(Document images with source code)
BEGIN
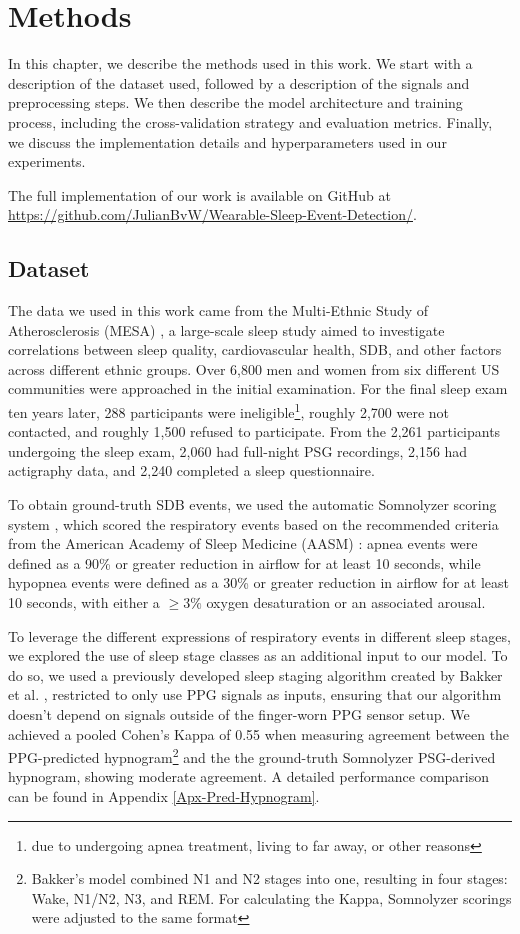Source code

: \chapter{Methods \label{Chapter-Methods}}

In this chapter, we describe the methods used in this work. We start with a description of the dataset used, followed by a description of the signals and preprocessing steps. We then describe the model architecture and training process, including the cross-validation strategy and evaluation metrics. Finally, we discuss the implementation details and hyperparameters used in our experiments.

The full implementation of our work is available on GitHub at \url{https://github.com/JulianBvW/Wearable-Sleep-Event-Detection/}.

\section{Dataset}

The data we used in this work came from the Multi-Ethnic Study of Atherosclerosis (MESA) \cite{chen2015racial}, a large-scale sleep study aimed to investigate correlations between sleep quality, cardiovascular health, SDB, and other factors across different ethnic groups.
Over 6,800 men and women from six different US communities were approached in the initial examination. For the final sleep exam ten years later, 288 participants were ineligible\footnote{due to undergoing apnea treatment, living to far away, or other reasons}, roughly 2,700 were not contacted, and roughly 1,500 refused to participate. From the 2,261 participants undergoing the sleep exam, 2,060 had full-night PSG recordings, 2,156 had actigraphy data, and 2,240 completed a sleep questionnaire.

To obtain ground-truth SDB events, we used the automatic Somnolyzer scoring system \cite{anderer2022automated}, which scored the respiratory events based on the recommended criteria from the American Academy of Sleep Medicine (AASM) \cite{troester2023aasm}: apnea events were defined as a 90\% or greater reduction in airflow for at least 10 seconds, while hypopnea events were defined as a 30\% or greater reduction in airflow for at least 10 seconds, with either a $\geq 3\%$ oxygen desaturation or an associated arousal.

To leverage the different expressions of respiratory events in different sleep stages, we explored the use of sleep stage classes as an additional input to our model. To do so, we used a previously developed sleep staging algorithm created by Bakker et al. \cite{bakker2021estimating}, restricted to only use PPG signals as inputs, ensuring that our algorithm doesn't depend on signals outside of the finger-worn PPG sensor setup.
We achieved a pooled Cohen's Kappa of 0.55 when measuring agreement between the PPG-predicted hypnogram\footnote{Bakker's model combined N1 and N2 stages into one, resulting in four stages: Wake, N1/N2, N3, and REM. For calculating the Kappa, Somnolyzer scorings were adjusted to the same format} and the the ground-truth Somnolyzer PSG-derived hypnogram, showing moderate agreement. A detailed performance comparison can be found in Appendix \ref{Apx-Pred-Hypnogram}.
END
YOUR INSTRUCTIONS: Any picture found in the data is to be skipped while the rest is copied exactly.

SOLUTION TO THIS EXERCISE:
Source code

: \chapter{Methods \label{Chapter-Methods}}

In this chapter, we describe the methods used in this work. We start with a description of the dataset used, followed by a description of the signals and preprocessing steps. We then describe the model architecture and training process, including the cross-validation strategy and evaluation metrics. Finally, we discuss the implementation details and hyperparameters used in our experiments.

The full implementation of our work is available on GitHub at \url{https://github.com/JulianBvW/Wearable-Sleep-Event-Detection/}.

\section{Dataset}

The data we used in this work came from the Multi-Ethnic Study of Atherosclerosis (MESA) \cite{chen2015racial}, a large-scale sleep study aimed to investigate correlations between sleep quality, cardiovascular health, SDB, and other factors across different ethnic groups.
Over 6,800 men and women from six different US communities were approached in the initial examination. For the final sleep exam ten years later, 288 participants were ineligible\footnote{due to undergoing apnea treatment, living to far away, or other reasons}, roughly 2,700 were not contacted, and roughly 1,500 refused to participate. From the 2,261 participants undergoing the sleep exam, 2,060 had full-night PSG recordings, 2,156 had actigraphy data, and 2,240 completed a sleep questionnaire.

To obtain ground-truth SDB events, we used the automatic Somnolyzer scoring system \cite{anderer2022automated}, which scored the respiratory events based on the recommended criteria from the American Academy of Sleep Medicine (AASM) \cite{troester2023aasm}: apnea events were defined as a 90\% or greater reduction in airflow for at least 10 seconds, while hypopnea events were defined as a 30\% or greater reduction in airflow for at least 10 seconds, with either a $\geq 3\%$ oxygen desaturation or an associated arousal.

To leverage the different expressions of respiratory events in different sleep stages, we explored the use of sleep stage classes as an additional input to our model. To do so, we used a previously developed sleep staging algorithm created by Bakker et al. \cite{bakker2021estimating}, restricted to only use PPG signals as inputs, ensuring that our algorithm doesn't depend on signals outside of the finger-worn PPG sensor setup.
We achieved a pooled Cohen's Kappa of 0.55 when measuring agreement between the PPG-predicted hypnogram\footnote{Bakker's model combined N1 and N2 stages into one, resulting in four stages: Wake, N1/N2, N3, and REM. For calculating the Kappa, Somnolyzer scorings were adjusted to the same format} and the the ground-truth Somnolyzer PSG-derived hypnogram, showing moderate agreement. A detailed performance comparison can be found in Appendix \ref{Apx-Pred-Hypnogram}.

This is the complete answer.